Prix Bayeux : "On parle beaucoup des journalistes, mais c'est plutôt le courage des personnes qui témoignent qu'il faut relever", déclare la lauréate Maurine Mercier
Son reportage radio a permis de mettre des mots derrière l'horreur des exactions à Boutcha, commises par les Russes en Ukraine. La journaliste Maurine Mercier a remporté le prix Bayeux ce samedi. Elle revient sur la force des témoignages recueillis sur place.
"On parle beaucoup des journalistes, mais c'est plutôt le courage des personnes qui témoignent qu'il faut relever", a réagi samedi 8 octobre sur franceinfo Maurine Mercier. La correspondante en Ukraine pour Franceinfo et RTS est la lauréate du prix Bayeux des reporters de guerre catégorie Radio pour son reportage réalisé en avril à Boutcha, en Ukraine.
Une ville devenue tristement célébre pour les exactions commises par les Russes. La journaliste a recueilli le témoignage d'une femme victime de viols durant deux semaines et demie sous les yeux de sa fille de 13 ans.
franceinfo : Comment percevez-vous votre récompense ?
Maurine Mercier : J'ai l'impression que ce prix c'est cette mère qui le mérite. On parle beaucoup des journalistes, mais c'est plutôt le courage des personnes qui témoignent qu'il faut relever. Je dédie mon prix à cette femme. J'avais envie d'avoir un mégaphone pour permettre aux gens de pouvoir l'entendre.
"Elle m'a dit qu'elle ne témoignerait qu'une seule fois, parce qu'elle n'aurait pas le courage de le faire deux fois, et que c'était à moi de faire entendre sa voix."
Maurine Mercier, lauréate du prix Bayeux, catégorie radio.France Info
C'est pour ça que ces prix-là reviennent aux personnes qui témoignent et aux victimes. Cette femme disait quelque chose de la réalité de la guerre en Ukraine et a permis de dresser le portrait de ces brigades qui ont sévi à Boutcha et fait preuve d'une violence inouïe.
Dans quelles conditions avez-vous réalisé ce reportage ?
J'ai essayé d'arriver à Boutcha dès que possible et je n'ai plus quitté Boutcha pendant huit à dix jours durant. J'ai interrogé toutes les femmes que je rencontrais. Quatre, cinq femmes m'ont dit avoir été violées et seule cette femme-ci a trouvé le courage de témoigner au micro. Cela a été un travail de longue haleine. Lorsque j'ai rencontré cette mère, je tenais à lui donner le temps de renoncer à ce témoignage.
"Quand on arrive à Boutcha, on a affaire à des gens qui sont dans des états de traumatismes aigus."
Maurine Mercier, lauréate du prix Bayeux catégorie radioFrance Info
J'avais très à cœur de lui laisser le temps de savoir si véritablement elle souhaitait témoigner ou non. Elle a mis 48h pour me dire oui. Là, elle m'a délivré dans une sorte de huis clos, un témoignage, trois heures durant. Elle m'a livré tous les détails froidement.
Avez-vous encore des contacts avec cette femme ?

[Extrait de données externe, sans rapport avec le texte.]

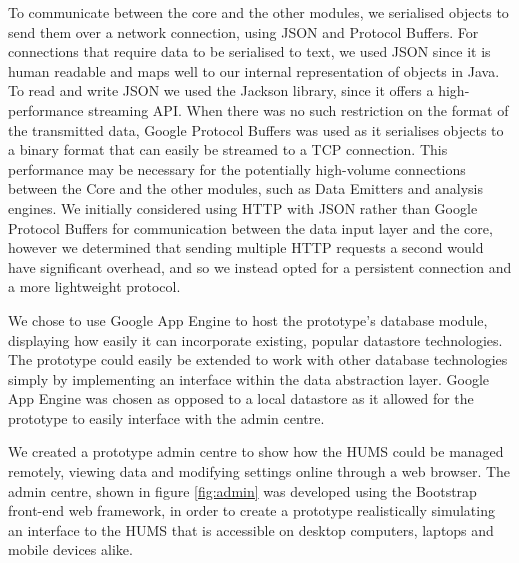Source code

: \documentclass[10pt,a4paper]{article}
\begin{document}
To communicate between the core and the other modules, we serialised 
objects to send them over a network connection, using JSON and 
Protocol Buffers. For connections that require data to be serialised to text, 
we used JSON since it is human readable and maps well to our internal 
representation of objects in Java. To read and write JSON we used the 
Jackson library, since it offers a high-performance streaming API. When 
there was no such restriction on the format of the transmitted data, 
Google Protocol Buffers was used as it serialises objects to a binary format
that can easily be streamed to a TCP connection.
This performance may be necessary for the potentially 
high-volume connections between the Core and the other modules, 
such as Data Emitters and analysis engines. We initially considered 
using HTTP with JSON rather than Google Protocol Buffers for communication 
between the data input layer and the core, however we determined
that sending multiple HTTP requests a second would have significant 
overhead, and so we instead opted for a persistent connection and a 
more lightweight protocol.

We chose to use Google App Engine to host the prototype's database
module, displaying how easily it can incorporate existing, popular
datastore technologies. The prototype could easily be extended to
work with other database technologies simply by implementing an
interface within the data abstraction layer. Google App Engine was chosen
as opposed to a local datastore as it allowed for the prototype to
easily interface with the admin centre.

We created a prototype admin centre to show how the HUMS could be
managed remotely, viewing data and modifying settings online through
a web browser. The admin centre, shown in figure \ref{fig:admin} was
developed using the Bootstrap front-end web framework, in order to create
a prototype realistically simulating an interface to the HUMS that is accessible
on desktop computers, laptops and mobile devices alike.
\end{document}
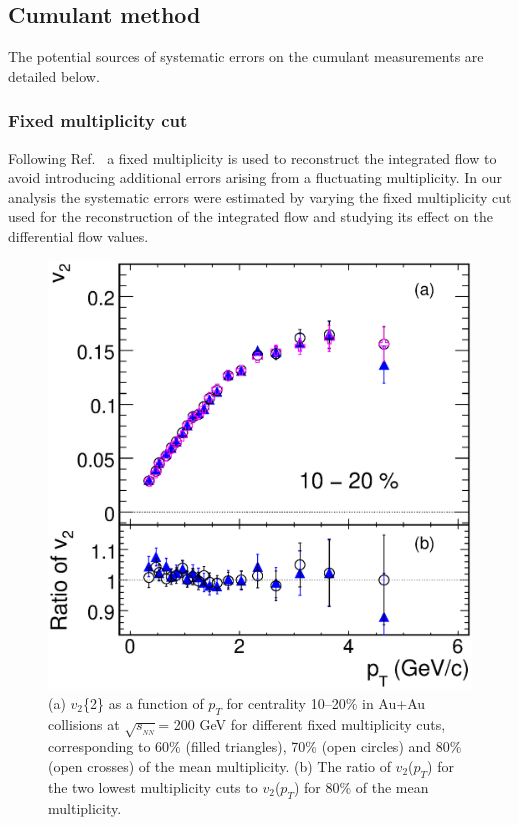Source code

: \documentclass[aps,prc,superscriptaddress,showpacs,floatfix,twocolumn]{revtex4}
\newcommand \pt{\mbox{$p_T$}\xspace}
\newcommand \sqsn{\mbox{$\sqrt{s_{_{NN}}}$}\xspace}
\newcommand \Au{{Au+Au}\xspace}
\begin{document}
\subsection{Cumulant method \label{subsec:syserror_cumulantmethod}}
The potential sources of systematic errors on the cumulant 
measurements are detailed below.

\subsubsection{Fixed multiplicity cut}
Following Ref.~\cite{Borghini:2001vi} a fixed multiplicity is 
used to reconstruct the integrated flow to avoid introducing 
additional errors arising from a fluctuating multiplicity. In 
our analysis the systematic errors were estimated by varying the 
fixed multiplicity cut used for the reconstruction of the 
integrated flow and studying its effect on the differential flow 
values.

\begin{figure}[hbt]
\begin{center}
\includegraphics[width=1.0\linewidth]{v2-and-ratio-multcuts-10-20.eps}
\caption{\label{v2multcuts}
(a)  $v_{2}$\{2\} as a function of \pt for centrality 10--20$\%$ in \Au 
collisions at \sqsn = 200 GeV for different fixed multiplicity cuts, 
corresponding to 60\% (filled triangles), 70\% (open circles) and 80\% 
(open crosses) of the mean multiplicity.
(b) The ratio of $v_2$(\pt) for the two lowest multiplicity cuts to 
$v_2$(\pt) for 80\% of the mean multiplicity.
}
\end{center}
\end{figure}
\end{document}
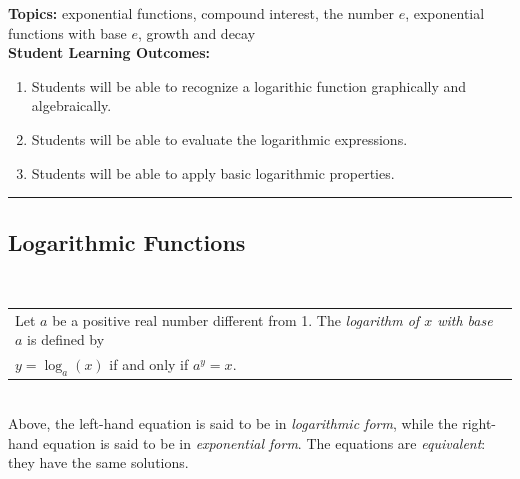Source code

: 

\noindent \textbf{Topics:}  exponential functions, compound interest, the number $e$, exponential functions with base $e$, growth and decay\\

\noindent \textbf{Student Learning Outcomes:}
\begin{enumerate}
\item Students will be able to recognize a logarithic function graphically and algebraically.
\item Students will be able to evaluate the logarithmic expressions.
\item Students will be able to apply basic logarithmic properties.
\end{enumerate}

\hrule 

\bigskip

\subsection{Logarithmic Functions} ~

\noindent\begin{tabular}{ | l  |} \hline
\noindent  Let $a$ be a positive real number different from 1. The \emph{logarithm of $x$ with base $a$} is defined by   \\
\hspace{1.5in} $y = \log_a(x)$    if and only if   $a^y=x$. \\  \hline
\end{tabular} \\

\noindent Above, the left-hand equation is said to be in
\emph{logarithmic form}, while the right-hand equation is said to be
in \emph{exponential form}. The equations are \emph{equivalent}: they
have the same solutions.

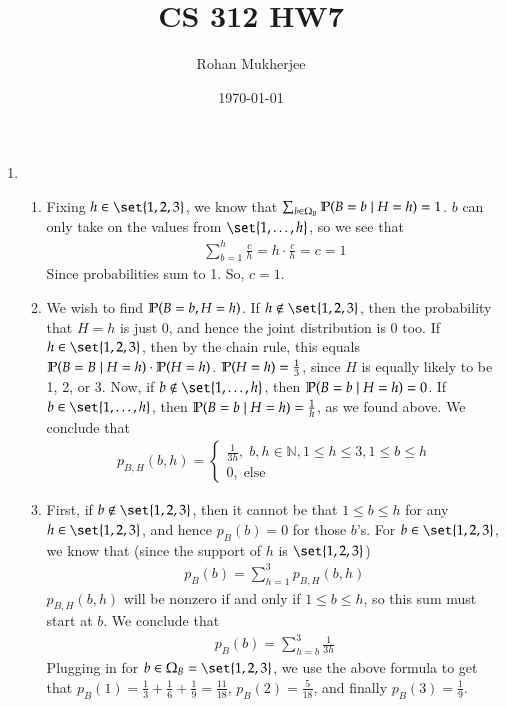 \documentclass[12pt]{article}
\title{CS 312 HW7}
\date{\today}
\author{Rohan Mukherjee}
\theoremstyle{definitionstyle}
\def\mbb#1{\mathbb{#1}}
\def\bN{\mbb{N}}
\renewcommand{\P}{\mathbb{P}\qty}
\begin{document}
	\maketitle
	\begin{enumerate}[leftmargin=\labelsep]
		\item \begin{enumerate}
			\item Fixing $h \in \set{1, 2, 3}$, we know that $\sum_{b \in \Omega_B} \P(B = b \mid H = h) = 1$. $b$ can only take on the values from $\set{1, \ldots, h}$, so we see that
			\begin{align*}
				\sum_{b=1}^h \frac ch = h \cdot \frac ch = c = 1
			\end{align*}
			Since probabilities sum to 1. So, $c = 1$.
			
			\item We wish to find $\P(B = b, H = h)$. If $h \not \in \set{1, 2, 3}$, then the probability that $H = h$ is just 0, and hence the joint distribution is 0 too. If $h \in \set{1, 2, 3}$, then by the chain rule, this equals $\P(B = B \mid H = h) \cdot \P(H = h)$. $\P(H = h) = \frac13$, since $H$ is equally likely to be 1, 2, or 3. Now, if $b \not \in \set{1,\ldots, h}$, then $\P(B = b \mid H = h) = 0$. If $b \in \set{1, \ldots, h}$, then $\P(B = b \mid H = h) = \frac1h$, as we found above. We conclude that
			\begin{align*}
				p_{B,H}(b, h) = \begin{cases}
					\frac{1}{3h}, \; b, h \in \bN, 1 \leq h \leq 3, 1 \leq b \leq h \\
					0, \; \text{else}
				\end{cases}
			\end{align*}
			
			\item First, if $b \not \in \set{1, 2, 3}$, then it cannot be that $1 \leq b \leq h$ for any $h \in \set{1, 2, 3}$, and hence $p_B(b) = 0$ for those $b$'s. For $b \in \set{1, 2, 3}$, we know that (since the support of $h$ is $\set{1, 2, 3}$)
			\begin{align*}
				p_B(b) = \sum_{h=1}^3 p_{B,H}(b, h)
			\end{align*}
			$p_{B, H}(b, h)$ will be nonzero if and only if $1 \leq b \leq h$, so this sum must start at $b$. We conclude that
			\begin{align*}
				p_B(b) = \sum_{h=b}^3 \frac{1}{3h}
			\end{align*}
			Plugging in for $b \in \Omega_B=\set{1, 2, 3}$, we use the above formula to get that $p_B(1) = \frac13 + \frac16 + \frac19 = \frac{11}{18}$, $p_B(2) = \frac{5}{18}$, and finally $p_B(3) = \frac19$.
			

\end{enumerate}
\end{enumerate}
\end{document}
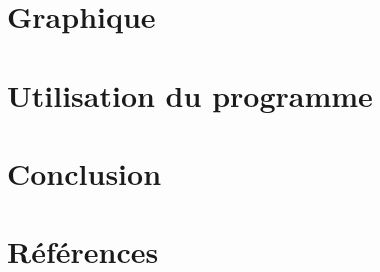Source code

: \documentclass[a4paper,11pt]{article}
\begin{document}
\section{Graphique} %

\section{Utilisation du programme} %

\section{Conclusion} %


\section{Références}
\end{document}
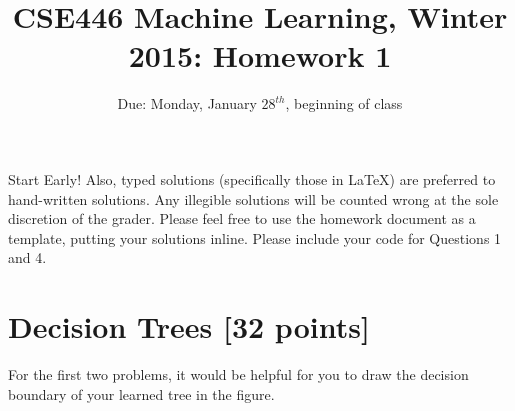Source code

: \documentclass[letterpaper]{article}
\title{CSE446 Machine Learning, Winter 2015: Homework 1}
\date{Due: Monday, January $28^{th}$, beginning of class}
\begin{document}
\maketitle

\noindent Start Early! Also, typed solutions (specifically those in LaTeX) are preferred to hand-written solutions. Any illegible solutions will be counted wrong at the sole discretion of the grader. Please feel free to use the homework document as a template, putting your solutions inline. Please include your code for Questions 1 and 4.

\section{Decision Trees [32 points]}
For the first two problems, it would be helpful for you to draw the decision boundary of your learned tree in the figure.
\end{document}
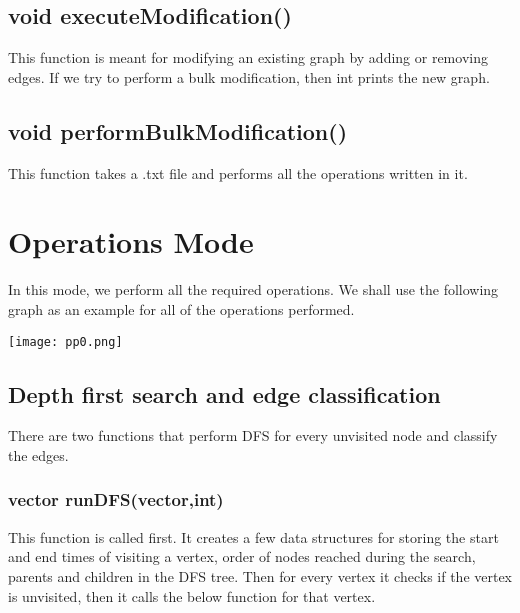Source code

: \documentclass{article}
\begin{document}
\subsection{void executeModification()}
This function is meant for modifying an existing graph by adding or removing edges. If we try to perform a bulk modification, then int prints the new graph.
\subsection{void performBulkModification()}
This function takes a .txt file and performs all the operations written in it.


\section{Operations Mode}
In this mode, we perform all the required operations. We shall use the following graph as an example for all of the operations performed.
\begin{center}
\texttt{[image: pp0.png]}
\end{center}
\subsection{Depth first search and edge classification}
There are two functions that perform DFS for every unvisited node and classify the edges.
\subsubsection{vector runDFS(vector,int)}
\label{dfs}
This function is called first. It creates a few data structures for storing the start and end times of visiting a vertex, order of nodes reached during the search, parents and children in the DFS tree. Then for every vertex it checks if the vertex is unvisited, then it calls the below function for that vertex.
\end{document}
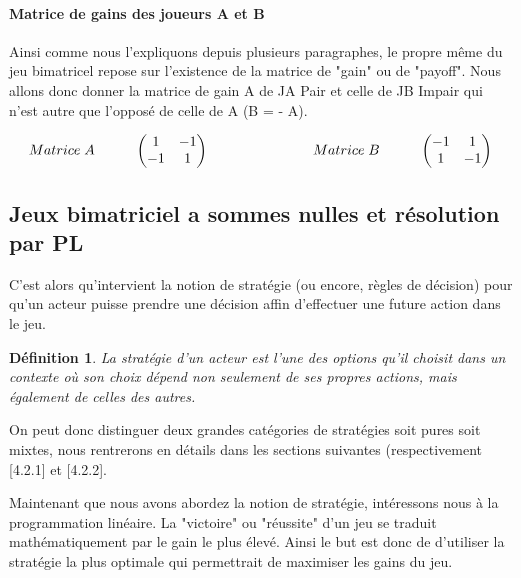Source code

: \documentclass[a4paper, 12pt, twoside]{article}
\newtheorem{definition}{Définition}
\begin{document}
{\paragraph{Matrice de gains des joueurs A et B}{Ainsi comme nous l'expliquons depuis plusieurs paragraphes, le propre même du jeu bimatricel repose sur l'existence de la matrice de "gain" ou de "payoff".  Nous allons donc donner la matrice de gain A de JA \textsf{Pair} et celle de JB \textsf{Impair} qui n'est autre que l'opposé de celle de  A (B = - A).}

\[
Matrice\hspace{0,1cm} A\hspace{1cm}
\begin{pmatrix}1&-1\\
-1&1\\
\end{pmatrix}\                      \hspace{2,5cm}  
Matrice\hspace{0,1cm} B \hspace{1cm}  
\begin{pmatrix}-1&1\\
1&-1\\
\end{pmatrix} 
\]

\subsection{Jeux bimatriciel a sommes nulles et résolution par PL}

C'est alors qu'intervient la notion de \textsf{stratégie} (ou encore, règles de décision) pour  qu'un acteur puisse prendre une décision affin d'effectuer une future action dans le jeu.\newline
\begin{definition}
La stratégie d’un acteur est l’une des options qu’il choisit dans un contexte où son choix dépend non seulement de ses propres actions, mais également de celles des autres.
\end{definition}

On peut donc distinguer deux grandes catégories de \textsf{stratégies} soit pures soit mixtes, nous rentrerons en détails dans les sections suivantes (respectivement [4.2.1] et [4.2.2]. \newline

Maintenant que nous avons abordez la notion de stratégie, intéressons nous à la programmation linéaire. La "victoire" ou "réussite" d'un jeu se traduit mathématiquement par le \textsf{gain} le plus élevé. Ainsi le but est donc de d'utiliser la stratégie la plus optimale qui permettrait de maximiser les \textsf{gains} du jeu.

}
\end{document}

Oui, j'ai gardé contact. Je me suis engagée à lui délivrer ce prix la semaine prochaine. Elle est à Boutcha avec sa fille et sa mère qui a 75 ans et qui ne peut pas partir. C'est pour ça qu'elles ont subi l'occupation parce qu'il y avait cette grand-mère dans la maison qui n'était pas suffisamment en santé pour pouvoir quitter Boutcha. Voilà pourquoi elles ont dû subir les viols. Cette mère a décidé de porter plainte. Ce sont des procédures qui sont lentes.
Votre travail a-t-il changé depuis le début du conflit ?
Oui, parce que j'ai décidé de m'établir là-bas. Donc, je suis passée du statut d'envoyée spéciale à correspondante permanente en Ukraine. On aborde les choses différemment et on se rend compte qu'il va falloir être très endurants parce que c'est une guerre qui dure et qui va certainement durer encore. Il ne faut pas lasser les gens, réussir à enquêter malgré la propagande.